(Dataset Opens)

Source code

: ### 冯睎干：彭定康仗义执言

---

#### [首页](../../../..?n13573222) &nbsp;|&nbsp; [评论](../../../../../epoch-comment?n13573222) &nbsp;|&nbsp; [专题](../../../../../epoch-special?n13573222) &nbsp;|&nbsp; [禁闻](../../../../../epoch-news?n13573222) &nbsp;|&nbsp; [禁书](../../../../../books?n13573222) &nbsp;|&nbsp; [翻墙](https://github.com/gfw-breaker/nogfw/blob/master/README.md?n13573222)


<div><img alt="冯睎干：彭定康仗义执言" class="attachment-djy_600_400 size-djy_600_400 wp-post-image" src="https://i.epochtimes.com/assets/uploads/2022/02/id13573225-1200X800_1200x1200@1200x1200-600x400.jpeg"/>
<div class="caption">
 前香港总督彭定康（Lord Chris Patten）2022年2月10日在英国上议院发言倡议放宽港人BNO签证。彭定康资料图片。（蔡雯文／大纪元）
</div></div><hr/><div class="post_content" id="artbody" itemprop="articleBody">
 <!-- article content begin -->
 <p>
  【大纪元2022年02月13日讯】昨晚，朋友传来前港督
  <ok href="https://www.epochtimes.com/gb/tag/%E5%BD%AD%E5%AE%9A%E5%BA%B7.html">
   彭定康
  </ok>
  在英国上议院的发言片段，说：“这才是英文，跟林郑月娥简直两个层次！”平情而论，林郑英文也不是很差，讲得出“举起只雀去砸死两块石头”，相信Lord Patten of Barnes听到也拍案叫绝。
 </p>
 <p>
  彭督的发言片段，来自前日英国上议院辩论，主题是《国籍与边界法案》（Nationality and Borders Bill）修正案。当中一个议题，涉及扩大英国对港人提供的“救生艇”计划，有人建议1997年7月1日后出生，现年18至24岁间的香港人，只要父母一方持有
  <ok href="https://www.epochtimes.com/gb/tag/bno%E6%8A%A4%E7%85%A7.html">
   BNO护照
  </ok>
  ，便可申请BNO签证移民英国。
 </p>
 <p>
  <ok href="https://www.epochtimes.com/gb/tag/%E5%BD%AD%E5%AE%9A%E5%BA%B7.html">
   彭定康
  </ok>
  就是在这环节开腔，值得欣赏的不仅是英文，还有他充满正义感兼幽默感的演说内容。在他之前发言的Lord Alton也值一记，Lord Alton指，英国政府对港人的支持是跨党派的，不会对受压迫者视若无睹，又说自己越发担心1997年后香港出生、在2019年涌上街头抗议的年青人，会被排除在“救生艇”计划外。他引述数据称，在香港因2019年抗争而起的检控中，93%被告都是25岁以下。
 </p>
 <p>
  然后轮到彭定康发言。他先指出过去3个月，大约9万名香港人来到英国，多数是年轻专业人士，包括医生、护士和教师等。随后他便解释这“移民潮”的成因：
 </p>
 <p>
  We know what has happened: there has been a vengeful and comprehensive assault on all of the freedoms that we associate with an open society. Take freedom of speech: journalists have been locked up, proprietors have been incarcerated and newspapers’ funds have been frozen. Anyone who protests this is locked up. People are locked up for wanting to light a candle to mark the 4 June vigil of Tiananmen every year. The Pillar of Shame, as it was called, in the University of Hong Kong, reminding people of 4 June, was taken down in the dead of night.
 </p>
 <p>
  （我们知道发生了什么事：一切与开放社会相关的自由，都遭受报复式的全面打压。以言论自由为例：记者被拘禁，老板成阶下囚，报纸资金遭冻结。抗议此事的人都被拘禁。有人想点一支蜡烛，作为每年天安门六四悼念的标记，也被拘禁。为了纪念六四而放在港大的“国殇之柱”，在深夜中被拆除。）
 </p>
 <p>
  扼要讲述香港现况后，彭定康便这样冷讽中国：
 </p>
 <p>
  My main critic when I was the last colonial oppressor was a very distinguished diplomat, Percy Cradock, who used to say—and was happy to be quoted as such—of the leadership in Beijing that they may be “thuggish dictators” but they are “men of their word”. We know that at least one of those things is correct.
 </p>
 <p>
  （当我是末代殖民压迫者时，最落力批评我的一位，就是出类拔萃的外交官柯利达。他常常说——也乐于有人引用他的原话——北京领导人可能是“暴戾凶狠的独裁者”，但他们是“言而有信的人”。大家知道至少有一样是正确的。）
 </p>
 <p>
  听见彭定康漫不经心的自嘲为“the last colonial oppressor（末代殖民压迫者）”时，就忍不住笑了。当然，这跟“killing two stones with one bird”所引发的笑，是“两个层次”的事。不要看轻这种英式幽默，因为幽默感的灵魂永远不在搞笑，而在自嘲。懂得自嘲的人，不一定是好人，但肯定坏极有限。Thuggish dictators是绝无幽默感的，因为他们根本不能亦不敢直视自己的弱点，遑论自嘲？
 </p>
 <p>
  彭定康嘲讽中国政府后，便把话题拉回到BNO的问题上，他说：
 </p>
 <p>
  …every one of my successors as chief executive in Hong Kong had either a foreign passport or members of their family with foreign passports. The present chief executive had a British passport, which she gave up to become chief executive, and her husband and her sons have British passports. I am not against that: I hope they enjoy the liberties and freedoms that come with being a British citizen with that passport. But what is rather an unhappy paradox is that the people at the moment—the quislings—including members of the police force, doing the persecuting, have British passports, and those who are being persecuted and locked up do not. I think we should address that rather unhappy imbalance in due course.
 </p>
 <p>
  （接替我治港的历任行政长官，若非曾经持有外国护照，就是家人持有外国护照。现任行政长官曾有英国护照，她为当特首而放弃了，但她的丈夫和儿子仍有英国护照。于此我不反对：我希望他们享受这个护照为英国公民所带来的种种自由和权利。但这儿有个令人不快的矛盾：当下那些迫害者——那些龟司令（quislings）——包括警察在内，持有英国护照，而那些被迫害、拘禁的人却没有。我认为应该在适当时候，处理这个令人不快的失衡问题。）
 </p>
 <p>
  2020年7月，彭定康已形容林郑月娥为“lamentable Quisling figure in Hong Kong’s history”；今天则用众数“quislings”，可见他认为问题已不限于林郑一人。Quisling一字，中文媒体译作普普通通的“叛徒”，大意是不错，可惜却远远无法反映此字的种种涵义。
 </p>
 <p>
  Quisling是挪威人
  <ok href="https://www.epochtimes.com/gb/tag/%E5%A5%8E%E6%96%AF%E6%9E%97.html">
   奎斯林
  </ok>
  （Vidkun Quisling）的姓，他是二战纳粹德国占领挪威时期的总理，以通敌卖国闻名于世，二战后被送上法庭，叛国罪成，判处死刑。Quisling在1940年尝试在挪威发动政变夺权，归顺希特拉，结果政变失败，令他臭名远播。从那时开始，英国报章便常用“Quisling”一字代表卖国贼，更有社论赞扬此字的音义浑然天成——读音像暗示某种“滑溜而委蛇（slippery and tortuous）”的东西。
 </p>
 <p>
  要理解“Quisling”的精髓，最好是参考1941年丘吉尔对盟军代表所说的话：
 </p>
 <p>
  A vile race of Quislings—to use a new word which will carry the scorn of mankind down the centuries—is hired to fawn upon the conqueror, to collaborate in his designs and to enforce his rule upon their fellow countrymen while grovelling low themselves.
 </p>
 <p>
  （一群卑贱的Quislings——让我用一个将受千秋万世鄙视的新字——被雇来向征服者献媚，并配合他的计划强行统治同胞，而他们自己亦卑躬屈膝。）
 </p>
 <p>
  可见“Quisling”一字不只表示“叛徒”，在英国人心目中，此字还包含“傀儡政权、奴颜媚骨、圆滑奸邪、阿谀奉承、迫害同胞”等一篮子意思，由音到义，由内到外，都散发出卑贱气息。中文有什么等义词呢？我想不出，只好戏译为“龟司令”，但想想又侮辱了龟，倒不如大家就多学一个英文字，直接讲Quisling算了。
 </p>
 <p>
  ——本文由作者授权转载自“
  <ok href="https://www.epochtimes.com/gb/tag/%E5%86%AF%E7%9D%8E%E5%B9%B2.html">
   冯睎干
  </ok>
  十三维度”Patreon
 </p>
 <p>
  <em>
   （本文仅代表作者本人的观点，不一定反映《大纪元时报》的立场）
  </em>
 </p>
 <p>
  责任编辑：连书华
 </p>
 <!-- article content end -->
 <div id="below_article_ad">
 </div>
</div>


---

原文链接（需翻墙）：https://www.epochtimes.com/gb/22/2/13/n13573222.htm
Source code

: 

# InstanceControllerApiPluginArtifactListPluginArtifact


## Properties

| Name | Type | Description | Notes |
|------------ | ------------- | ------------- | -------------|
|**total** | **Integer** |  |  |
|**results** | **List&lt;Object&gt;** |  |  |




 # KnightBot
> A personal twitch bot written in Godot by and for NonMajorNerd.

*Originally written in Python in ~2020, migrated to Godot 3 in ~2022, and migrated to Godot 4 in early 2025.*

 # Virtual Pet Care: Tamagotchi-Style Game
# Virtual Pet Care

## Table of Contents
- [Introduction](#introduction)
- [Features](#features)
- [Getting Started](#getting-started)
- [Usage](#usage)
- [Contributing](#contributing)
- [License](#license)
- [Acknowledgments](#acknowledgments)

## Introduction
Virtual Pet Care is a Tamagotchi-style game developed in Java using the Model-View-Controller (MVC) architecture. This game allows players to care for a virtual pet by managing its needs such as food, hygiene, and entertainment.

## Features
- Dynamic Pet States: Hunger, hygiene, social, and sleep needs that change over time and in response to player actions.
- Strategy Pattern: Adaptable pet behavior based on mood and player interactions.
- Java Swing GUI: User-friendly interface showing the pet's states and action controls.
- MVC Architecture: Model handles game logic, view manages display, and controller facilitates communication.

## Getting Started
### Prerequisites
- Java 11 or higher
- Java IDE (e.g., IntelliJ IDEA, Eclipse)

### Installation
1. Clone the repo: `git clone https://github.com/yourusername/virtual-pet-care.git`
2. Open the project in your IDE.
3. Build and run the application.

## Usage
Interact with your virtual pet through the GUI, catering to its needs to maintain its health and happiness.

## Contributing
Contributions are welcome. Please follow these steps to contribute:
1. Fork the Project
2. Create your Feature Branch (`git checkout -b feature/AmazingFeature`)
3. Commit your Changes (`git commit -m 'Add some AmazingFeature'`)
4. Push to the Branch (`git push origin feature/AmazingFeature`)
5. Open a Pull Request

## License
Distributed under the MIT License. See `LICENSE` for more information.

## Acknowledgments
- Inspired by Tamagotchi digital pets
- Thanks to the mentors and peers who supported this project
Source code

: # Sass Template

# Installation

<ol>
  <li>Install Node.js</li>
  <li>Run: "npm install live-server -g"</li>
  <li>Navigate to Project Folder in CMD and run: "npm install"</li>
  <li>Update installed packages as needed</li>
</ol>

(Dataset Closes)

- Problem
Your answer should reproduce each line of the listing that holds the word "html".

- Result for this task
  <ok href="https://www.epochtimes.com/gb/tag/%E5%BD%AD%E5%AE%9A%E5%BA%B7.html">
  <ok href="https://www.epochtimes.com/gb/tag/bno%E6%8A%A4%E7%85%A7.html">
  <ok href="https://www.epochtimes.com/gb/tag/%E5%BD%AD%E5%AE%9A%E5%BA%B7.html">
  <ok href="https://www.epochtimes.com/gb/tag/%E5%A5%8E%E6%96%AF%E6%9E%97.html">
  <ok href="https://www.epochtimes.com/gb/tag/%E5%86%AF%E7%9D%8E%E5%B9%B2.html">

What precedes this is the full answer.